D’ailleurs, nous avons constaté également que de nombreux clients déjà dotés d’une charte ou d’un accord ont également souhaité l’adapter du fait de l’ampleur du recours au télétravail depuis mars 2020.
Cela démontre bien l’utilité d’un texte de référence permettant de définir les règles du télétravail au sein de l’entreprise. D’autant que la législation en la matière laisse une grande marge de manœuvre aux entreprises pour adapter, via le dialogue social, le télétravail aux réalités du terrain.
Nous ne pouvons donc qu’encourager les dirigeants et DRH à se doter de tels outils qui permettent d’éviter de nombreux écueils : différence de traitement, isolement, litige sur la prise en charge des frais etc.
⇨ Qu’apporte l’ANI récemment rédigé sur le télétravail ?est-il contraignant pour toutes les entreprises ?
L’ANI du 26 novembre 2020 aborde de nombreuses questions qui ont déjà été traitées par l’ANI de 2005 et l’ordonnance Macron du 22 septembre 2017 tout en les précisant et en les complétant : volontariat, prise en charge des frais professionnels par l’employeur, droit à la déconnexion, droit au respect de la vie privée, prévention des risques liés à l’isolement, spécificités du télétravail en période exceptionnelle.
L’entrée en vigueur de ce texte n’entrainera aucun changement radical en matière de télétravail : il ne contient rien de « normatif ou prescriptif » comme l’avait annoncé le MEDEF dans le cadre des négociations. Pour l’essentiel, il précise un certain nombre de règles (notamment celle de la prise en charge de frais) et de bonnes pratiques. Petite nouveauté : l’ANI indique qu’un entretien annuel doit être organisé avec le télétravailleur afin d’analyser sa charge de travail.
L’ANI est actuellement en cours de signature par les partenaires sociaux (et ce, jusqu’au 23 décembre 2020) et il devrait entrer en vigueur le 1er janvier 2021 après parution au Journal Officiel.
A sa signature, l’ANI ne liera que les entreprises qui sont adhérentes d’une des organisations signataires (vraisemblablement le MEDEF, la CPME et l’U2P).
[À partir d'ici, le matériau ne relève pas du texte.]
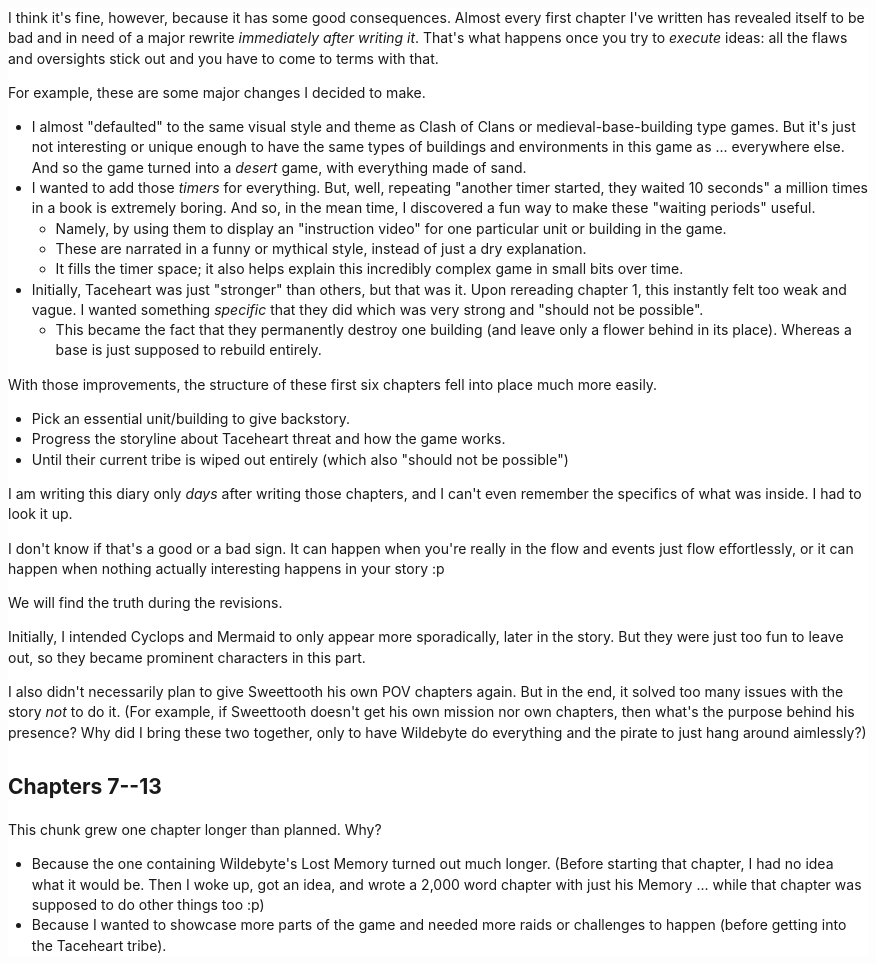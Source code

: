 I think it's fine, however, because it has some good consequences. Almost every first chapter I've written has revealed itself to be bad and in need of a major rewrite _immediately after writing it_. That's what happens once you try to _execute_ ideas: all the flaws and oversights stick out and you have to come to terms with that.

For example, these are some major changes I decided to make.

* I almost "defaulted" to the same visual style and theme as Clash of Clans or medieval-base-building type games. But it's just not interesting or unique enough to have the same types of buildings and environments in this game as ... everywhere else. And so the game turned into a _desert_ game, with everything made of sand.
* I wanted to add those _timers_ for everything. But, well, repeating "another timer started, they waited 10 seconds" a million times in a book is extremely boring. And so, in the mean time, I discovered a fun way to make these "waiting periods" useful.
	* Namely, by using them to display an "instruction video" for one particular unit or building in the game.
	* These are narrated in a funny or mythical style, instead of just a dry explanation.
	* It fills the timer space; it also helps explain this incredibly complex game in small bits over time.
* Initially, Taceheart was just "stronger" than others, but that was it. Upon rereading chapter 1, this instantly felt too weak and vague. I wanted something _specific_ that they did which was very strong and "should not be possible".
	* This became the fact that they permanently destroy one building (and leave only a flower behind in its place). Whereas a base is just supposed to rebuild entirely.

With those improvements, the structure of these first six chapters fell into place much more easily.

* Pick an essential unit/building to give backstory.
* Progress the storyline about Taceheart threat and how the game works.
* Until their current tribe is wiped out entirely (which also "should not be possible")

I am writing this diary only _days_ after writing those chapters, and I can't even remember the specifics of what was inside. I had to look it up.

I don't know if that's a good or a bad sign. It can happen when you're really in the flow and events just flow effortlessly, or it can happen when nothing actually interesting happens in your story :p

We will find the truth during the revisions.

Initially, I intended Cyclops and Mermaid to only appear more sporadically, later in the story. But they were just too fun to leave out, so they became prominent characters in this part.

I also didn't necessarily plan to give Sweettooth his own POV chapters again. But in the end, it solved too many issues with the story _not_ to do it. (For example, if Sweettooth doesn't get his own mission nor own chapters, then what's the purpose behind his presence? Why did I bring these two together, only to have Wildebyte do everything and the pirate to just hang around aimlessly?)

## Chapters 7--13
This chunk grew one chapter longer than planned. Why?

* Because the one containing Wildebyte's Lost Memory turned out much longer. (Before starting that chapter, I had no idea what it would be. Then I woke up, got an idea, and wrote a 2,000 word chapter with just his Memory ... while that chapter was supposed to do other things too :p)
* Because I wanted to showcase more parts of the game and needed more raids or challenges to happen (before getting into the Taceheart tribe).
Lorsque l’ANI sera étendu, il s’appliquera à une échelle nationale et interprofessionnelle. Il n’a néanmoins pas force de loi, les entreprises pourront y déroger par le biais d’un accord d’entreprise.
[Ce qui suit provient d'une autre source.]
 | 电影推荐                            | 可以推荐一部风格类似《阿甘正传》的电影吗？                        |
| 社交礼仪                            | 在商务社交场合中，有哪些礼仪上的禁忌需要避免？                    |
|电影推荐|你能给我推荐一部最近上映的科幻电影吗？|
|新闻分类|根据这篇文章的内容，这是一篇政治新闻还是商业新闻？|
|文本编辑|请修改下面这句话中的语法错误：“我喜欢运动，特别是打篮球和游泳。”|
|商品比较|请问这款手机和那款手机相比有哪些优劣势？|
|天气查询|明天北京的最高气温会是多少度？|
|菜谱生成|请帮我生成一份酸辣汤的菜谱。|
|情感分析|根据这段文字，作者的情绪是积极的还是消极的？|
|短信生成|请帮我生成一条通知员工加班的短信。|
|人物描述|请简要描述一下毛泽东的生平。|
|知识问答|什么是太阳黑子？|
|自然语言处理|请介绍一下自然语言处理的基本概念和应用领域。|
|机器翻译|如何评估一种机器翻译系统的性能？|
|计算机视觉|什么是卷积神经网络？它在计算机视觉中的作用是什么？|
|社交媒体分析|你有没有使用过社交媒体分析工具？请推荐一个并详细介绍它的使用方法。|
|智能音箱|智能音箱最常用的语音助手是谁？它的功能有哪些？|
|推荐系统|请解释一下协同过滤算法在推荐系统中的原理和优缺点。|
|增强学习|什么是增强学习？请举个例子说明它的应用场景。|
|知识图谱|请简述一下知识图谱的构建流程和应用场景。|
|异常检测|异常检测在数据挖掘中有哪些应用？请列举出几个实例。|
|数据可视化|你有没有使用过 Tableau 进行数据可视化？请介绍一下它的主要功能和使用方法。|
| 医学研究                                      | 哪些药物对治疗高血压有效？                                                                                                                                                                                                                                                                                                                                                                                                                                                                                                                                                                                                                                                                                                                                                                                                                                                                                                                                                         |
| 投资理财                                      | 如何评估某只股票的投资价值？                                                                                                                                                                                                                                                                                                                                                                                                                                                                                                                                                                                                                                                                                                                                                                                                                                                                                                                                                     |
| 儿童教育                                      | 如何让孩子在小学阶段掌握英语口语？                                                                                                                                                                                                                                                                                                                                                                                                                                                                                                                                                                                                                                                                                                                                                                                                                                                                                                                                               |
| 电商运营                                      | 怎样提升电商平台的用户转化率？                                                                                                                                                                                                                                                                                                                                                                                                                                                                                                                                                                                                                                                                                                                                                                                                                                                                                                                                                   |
⇨ La prise en charge financière du Télétravail est un sujet épineux qui reste à définir par chaque entreprise : comment fixer le montant de cette prise en charge ? quelle est la différence entre l’indemnité d’occupation du domicile et la prise en charge des frais professionnels induits par le travail à domicile ?
La question de la prise en charge des frais supplémentaires induits par le télétravail (Internet, téléphone, électricité, fournitures et matériel…) est effectivement souvent un point d’achoppement dans le débat sur le télétravail.
Le principe est que l’employeur est tenu de prendre en charge les dépenses engagées par le salarié pour l’accomplissement de son travail y compris en télétravail. Il s’agit d’un point qui est réaffirmé par l’ANI. Cette prise en charge des frais peut prendre deux formes : soit un remboursement de chaque dépense sur présentation d’une note de frais, soit un versement mensuel d’une indemnité forfaitaire.
Le montant de l’indemnité forfaitaire peut être fixé selon le nombre de jours de télétravail dans le mois. Elle est exonérée de cotisations sociales dans la limite d’un certain plafond déterminé par la loi.
A titre indicatif, le barème de l’URSSAF prévoit une indemnité de 10 € par mois pour un salarié effectuant une journée de télétravail par semaine, 20 € par mois pour un salarié effectuant deux jours de télétravail par semaine, 30 € par mois pour trois jours par semaine….
La prise en charge des frais de télétravail ne doit pas être confondue avec l’indemnité d’occupation du domicile qui compense le désagrément lié à l’utilisation du domicile à des fins professionnelles, notamment du fait que le matériel professionnel est stocké dans le logement du salarié.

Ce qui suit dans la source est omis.